Collection entries
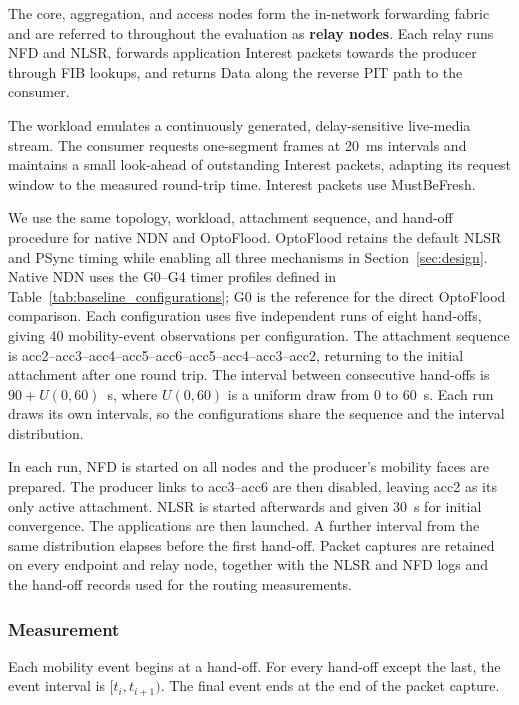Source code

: \documentclass[10pt,conference]{IEEEtran}
\begin{document}
The core, aggregation, and access nodes form the in-network forwarding fabric and are referred to throughout the evaluation as \textbf{relay nodes}. Each relay runs NFD and NLSR, forwards application Interest packets towards the producer through FIB lookups, and returns Data along the reverse PIT path to the consumer.

The workload emulates a continuously generated, delay-sensitive live-media stream. The consumer requests one-segment frames at 20~ms intervals and maintains a small look-ahead of outstanding Interest packets, adapting its request window to the measured round-trip time. Interest packets use MustBeFresh.

We use the same topology, workload, attachment sequence, and hand-off procedure for native NDN and OptoFlood. OptoFlood retains the default NLSR and PSync timing while enabling all three mechanisms in Section~\ref{sec:design}. Native NDN uses the G0--G4 timer profiles defined in Table~\ref{tab:baseline_configurations}; G0 is the reference for the direct OptoFlood comparison. Each configuration uses five independent runs of eight hand-offs, giving 40 mobility-event observations per configuration. The attachment sequence is acc2--acc3--acc4--acc5--acc6--acc5--acc4--acc3--acc2, returning to the initial attachment after one round trip. The interval between consecutive hand-offs is $90 + U(0,60)$~s, where $U(0,60)$ is a uniform draw from 0 to 60~s. Each run draws its own intervals, so the configurations share the sequence and the interval distribution.

In each run, NFD is started on all nodes and the producer's mobility faces are prepared. The producer links to acc3--acc6 are then disabled, leaving acc2 as its only active attachment. NLSR is started afterwards and given 30~s for initial convergence. The applications are then launched. A further interval from the same distribution elapses before the first hand-off. Packet captures are retained on every endpoint and relay node, together with the NLSR and NFD logs and the hand-off records used for the routing measurements.

\subsubsection{Measurement}
\label{sec:evaluation:measurement}

Each mobility event begins at a hand-off. For every hand-off except the last, the event interval is $[t_i, t_{i+1})$. The final event ends at the end of the packet capture.
\end{document}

• [EXERCISE REQUIREMENTS]
Using the records above, gather all lines where the string "initial" is present.

• [TASK ANSWER]
We use the same topology, workload, attachment sequence, and hand-off procedure for native NDN and OptoFlood. OptoFlood retains the default NLSR and PSync timing while enabling all three mechanisms in Section~\ref{sec:design}. Native NDN uses the G0--G4 timer profiles defined in Table~\ref{tab:baseline_configurations}; G0 is the reference for the direct OptoFlood comparison. Each configuration uses five independent runs of eight hand-offs, giving 40 mobility-event observations per configuration. The attachment sequence is acc2--acc3--acc4--acc5--acc6--acc5--acc4--acc3--acc2, returning to the initial attachment after one round trip. The interval between consecutive hand-offs is $90 + U(0,60)$~s, where $U(0,60)$ is a uniform draw from 0 to 60~s. Each run draws its own intervals, so the configurations share the sequence and the interval distribution.
In each run, NFD is started on all nodes and the producer's mobility faces are prepared. The producer links to acc3--acc6 are then disabled, leaving acc2 as its only active attachment. NLSR is started afterwards and given 30~s for initial convergence. The applications are then launched. A further interval from the same distribution elapses before the first hand-off. Packet captures are retained on every endpoint and relay node, together with the NLSR and NFD logs and the hand-off records used for the routing measurements.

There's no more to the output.